1) The "Discussion" part of the manuscript is rather small. Authors should add information on structure-activity relationships and possible reasons for obtained results.

2) What is the mechanism of biological activity of the obtained compound against bacteria and fungi? How can the authors confirm it?

3) How can the authors explain the results "the R-isomers was more potent than the corresponding S-isomers against fungi"?
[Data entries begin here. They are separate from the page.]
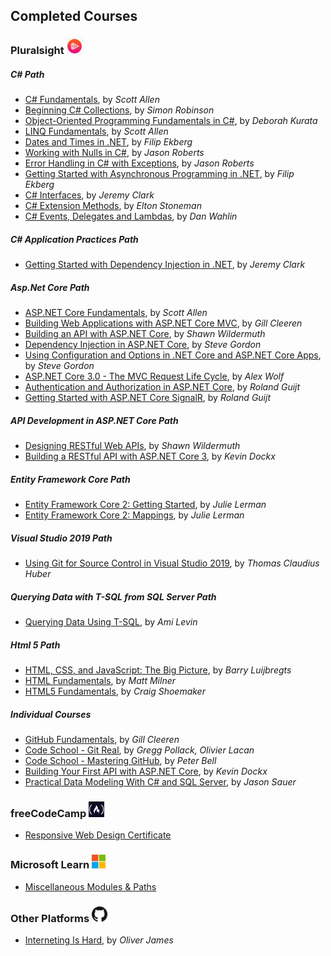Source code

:   
    


## Completed Courses

### Pluralsight <img src="img/pluralsight.png" width="25">
##### C# Path
* [C# Fundamentals](https://www.pluralsight.com/courses/csharp-fundamentals-dev), by *Scott Allen*
* [Beginning C# Collections](https://www.pluralsight.com/courses/csharp-collections-beginning), by *Simon Robinson*
* [Object-Oriented Programming Fundamentals in C#](https://www.pluralsight.com/courses/object-oriented-programming-fundamentals-csharp), by *Deborah Kurata*
* [LINQ Fundamentals](https://www.pluralsight.com/courses/linq-fundamentals-csharp-6), by *Scott Allen*
* [Dates and Times in .NET](https://www.pluralsight.com/courses/dotnet-dates-times), by *Filip Ekberg*
* [Working with Nulls in C#](https://www.pluralsight.com/courses/working-with-nulls-csharp), by *Jason Roberts*
* [Error Handling in C# with Exceptions](https://www.pluralsight.com/courses/c-sharp-error-handling-exceptions), by *Jason Roberts*
* [Getting Started with Asynchronous Programming in .NET](https://www.pluralsight.com/courses/getting-started-with-asynchronous-programming-dotnet), by *Filip Ekberg*
* [C# Interfaces](https://www.pluralsight.com/courses/using-csharp-interfaces), by *Jeremy Clark*
* [C# Extension Methods](https://www.pluralsight.com/courses/c-sharp-extension-methods), by *Elton Stoneman*
* [C# Events, Delegates and Lambdas](https://www.pluralsight.com/courses/csharp-events-delegates), by *Dan Wahlin*

##### C# Application Practices Path
* [Getting Started with Dependency Injection in .NET](https://www.pluralsight.com/courses/using-dependency-injection-on-ramp), by *Jeremy Clark*


##### Asp​.​Net Core Path
* [ASP.NET Core Fundamentals](https://www.pluralsight.com/courses/aspnet-core-fundamentals), by *Scott Allen*
* [Building Web Applications with ASP.NET Core MVC](https://www.pluralsight.com/courses/building-aspdotnet-core-mvc-web-applications), by *Gill Cleeren*
* [Building an API with ASP.NET Core](https://www.pluralsight.com/courses/building-api-aspdotnet-core), by *Shawn Wildermuth*
* [Dependency Injection in ASP.NET Core](https://www.pluralsight.com/courses/aspdotnet-core-dependency-injection), by *Steve Gordon*
* [Using Configuration and Options in .NET Core and ASP.NET Core Apps](https://www.pluralsight.com/courses/dotnet-core-aspnet-core-configuration-options), by *Steve Gordon*
* [ASP.NET Core 3.0 - The MVC Request Life Cycle](https://www.pluralsight.com/courses/aspnet-core-3-mvc-request-life-cycle), by *Alex Wolf*
* [Authentication and Authorization in ASP.NET Core](https://www.pluralsight.com/courses/authentication-authorization-aspnet-core), by *Roland Guijt*
* [Getting Started with ASP.NET Core SignalR](https://www.pluralsight.com/courses/aspdotnet-core-signalr-getting-started), by *Roland Guijt*

##### API Development in ASP.NET Core Path
* [Designing RESTful Web APIs](https://www.pluralsight.com/courses/designing-restful-web-apis), by *Shawn Wildermuth*
* [Building a RESTful API with ASP.NET Core 3](https://www.pluralsight.com/courses/asp-dot-net-core-3-restful-api-building), by *Kevin Dockx*

##### Entity Framework Core Path
* [Entity Framework Core 2: Getting Started](https://www.pluralsight.com/courses/entity-framework-core-2-getting-started), by *Julie Lerman*
* [Entity Framework Core 2: Mappings](https://www.pluralsight.com/courses/e-f-core-2-beyond-the-basics-mappings), by *Julie Lerman*


##### Visual Studio 2019 Path
* [Using Git for Source Control in Visual Studio 2019](https://www.pluralsight.com/courses/using-git-source-control-visual-studio), by *Thomas Claudius Huber*


##### Querying Data with T-SQL from SQL Server Path
* [Querying Data Using T-SQL](https://www.pluralsight.com/courses/querying-data-using-tsql), by *Ami Levin*

##### Html 5 Path
* [HTML, CSS, and JavaScript: The Big Picture](https://www.pluralsight.com/courses/html-css-javascript-big-picture), by *Barry Luijbregts*
* [HTML Fundamentals](https://www.pluralsight.com/courses/html-fundamentals), by *Matt Milner*
* [HTML5 Fundamentals](https://www.pluralsight.com/courses/html5-fundamentals), by *Craig Shoemaker*

##### Individual Courses
* [GitHub Fundamentals](https://www.pluralsight.com/courses/github-fundamentals), by *Gill Cleeren*
* [Code School - Git Real](https://www.pluralsight.com/courses/code-school-git-real), by *Gregg Pollack, Olivier Lacan*
* [Code School - Mastering GitHub](https://www.pluralsight.com/courses/code-school-mastering-github), by *Peter Bell*
* [Building Your First API with ASP.NET Core](https://www.pluralsight.com/courses/asp-dotnet-core-api-building-first), by *Kevin Dockx*
* [Practical Data Modeling With C# and SQL Server](https://www.pluralsight.com/courses/practical-data-modeling-csharp-sql-server), by *Jason Sauer*


### freeCodeCamp <img src="img/freecodecamp.png" width="25">
* [Responsive Web Design Certificate](https://www.freecodecamp.org/certification/cepur/responsive-web-design)


### Microsoft Learn <img src="img/microsoft.png" width="22">
* [Miscellaneous Modules & Paths](https://docs.microsoft.com/en-us/users/cepur-4055/)


### Other Platforms <img src="img/github.png" width="25">
* [Interneting Is Hard](https://www.internetingishard.com/), by *Oliver James*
4) The study does not assess the impact of test compounds on normal cells or RBC assay.

5) I recommend the authors to make a separate section "Conclusions".

6) There are typos and inconvenient expressions in the text of the manuscript. Please check again.

Author Response

Dear reviewer,

Please see the attachment with the detailed answer!

Sincerely Yours

Zsolt Szakonyi (corresponding author)

Author Response File: Author Response.pdf

Round 2

Reviewer 1 Report

I really appreciate the efforts that the authors put to improve the manuscript. Thanks!

I think the manuscript has been significantly improved and accordingly I would recommend the publication of this interesting study in the present form.

Reviewer 2 Report

The authors have improved the manuscript. Recommended changes have been added.